Connessioni bluetooth e social network per identificare ladri d’auto? Accade in America. A Baltimora, circa tre mesi fa tre giovani ladri si sono introdotti in un appartamento, hanno trovato le chiavi dell’auto del proprietario, una Jeep, e l’hanno rubata. Dopo averla usata per una decina di giorni, l’hanno abbandonata. E’ stata poi ritrovata dalla polizia. Tuttavia i tre sono stati ripresi dalla videocamera di sicurezza dell’appartamento; in questo modo la polizia è riuscita ad identificarne uno e l’ha arrestato. Minorenne, non ha voluto fare i nomi dei suoi due complici.

Ciò che rende la notizia curiosa sono i fatti successivi. Il proprietario dell’auto non si è rassegnato a lasciare che gli altri due ladri restassero ignoti. Così ha cominciato a diffondere sui social network una delle immagini riprese dalla videocamera. Però senza ottenere risultati.
Ma una volta rientrato in possesso dell’auto, si è accorto che i tre ladri avevano scioccamente accoppiato i loro telefoni cellulari al sistema UConnect della vettura, attraverso la connessione bluetooth, e ovviamente non avevano cancellato gli accoppiamenti.

C’era una nuova traccia, dunque, seppure molto debole. L’uomo, un esperto di sicurezza informatica, ha proseguito la sua indagine personale. Partendo dai nomi dei telefoni accoppiati, ha scoperto che su Instagram esiste un account con lo stesso nome di uno di essi. La foto sull’account sembra corrispondere alle immagini riprese dalla videocamera dell’appartamento durante il furto. Inoltre tra i contatti dell’account c’è un nome che coincide con quello di un altro dei telefoni inseriti nella Jeep.

In questi giorni la polizia ha contattato il proprietario dell’auto a proposito della lista dei bluetooth e della caccia attraverso i social.

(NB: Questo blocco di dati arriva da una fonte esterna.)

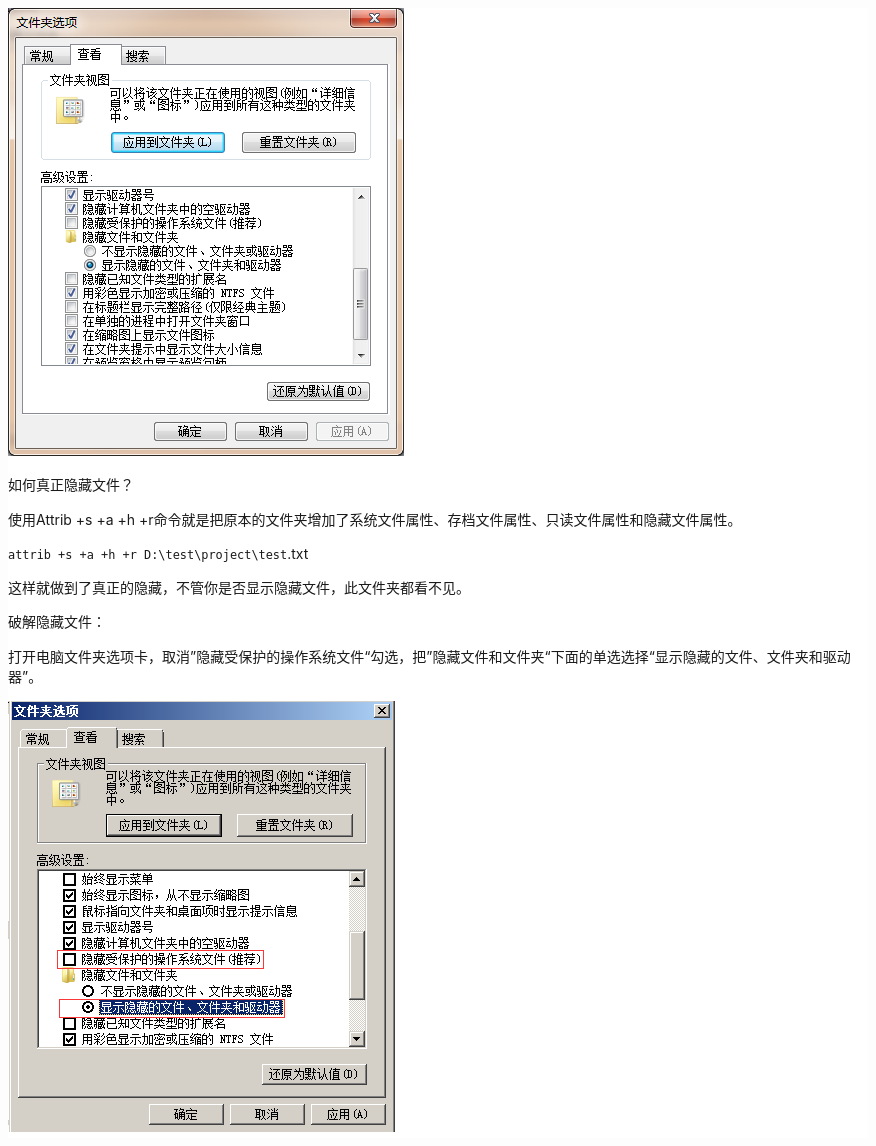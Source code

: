 ![](../.gitbook/assets/privilege-1-2.png)

如何真正隐藏文件？

使用Attrib +s +a +h +r命令就是把原本的文件夹增加了系统文件属性、存档文件属性、只读文件属性和隐藏文件属性。

`attrib +s +a +h +r D:\test\project\test`.txt

这样就做到了真正的隐藏，不管你是否显示隐藏文件，此文件夹都看不见。

破解隐藏文件：

打开电脑文件夹选项卡，取消”隐藏受保护的操作系统文件“勾选，把”隐藏文件和文件夹“下面的单选选择“显示隐藏的文件、文件夹和驱动器”。

![](../.gitbook/assets/privilege-1-3.png)
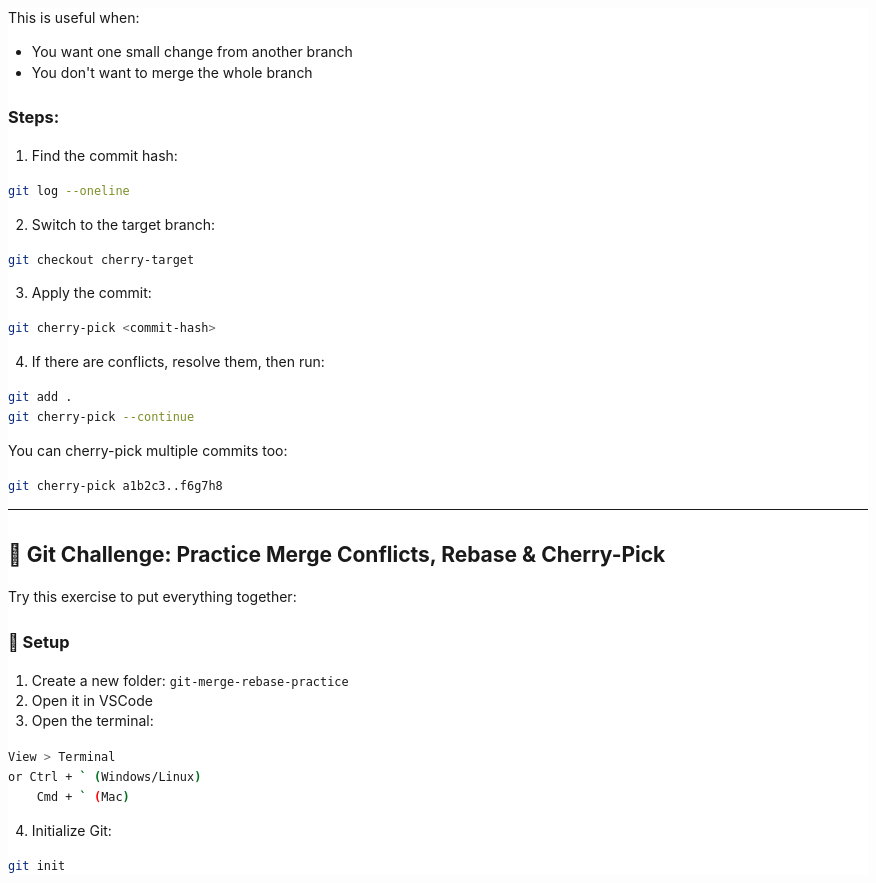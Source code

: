 This is useful when:

- You want one small change from another branch
- You don't want to merge the whole branch

### Steps:

1. Find the commit hash:

```bash
git log --oneline
```

2. Switch to the target branch:

```bash
git checkout cherry-target
```

3. Apply the commit:

```bash
git cherry-pick <commit-hash>
```

4. If there are conflicts, resolve them, then run:

```bash
git add .
git cherry-pick --continue
```

You can cherry-pick multiple commits too:

```bash
git cherry-pick a1b2c3..f6g7h8
```

---

## 🧠 Git Challenge: Practice Merge Conflicts, Rebase & Cherry-Pick

Try this exercise to put everything together:

### 🔧 Setup

1. Create a new folder: `git-merge-rebase-practice`
2. Open it in VSCode
3. Open the terminal:

```bash
View > Terminal
or Ctrl + ` (Windows/Linux)
    Cmd + ` (Mac)
```

4. Initialize Git:

```bash
git init
```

Gli agenti stanno seguendo diverse piste, come si usa dire. Ad ogni modo, diamo a Cesare ciò che è di Cesare. L’unica traccia decisiva che ha finora portato ad un risultato concreto, cioè un arresto, è la ripresa della videocamera nell’appartamento. Che tutto il resto possa poi reggere in un processo, è ampiamente da dimostrare.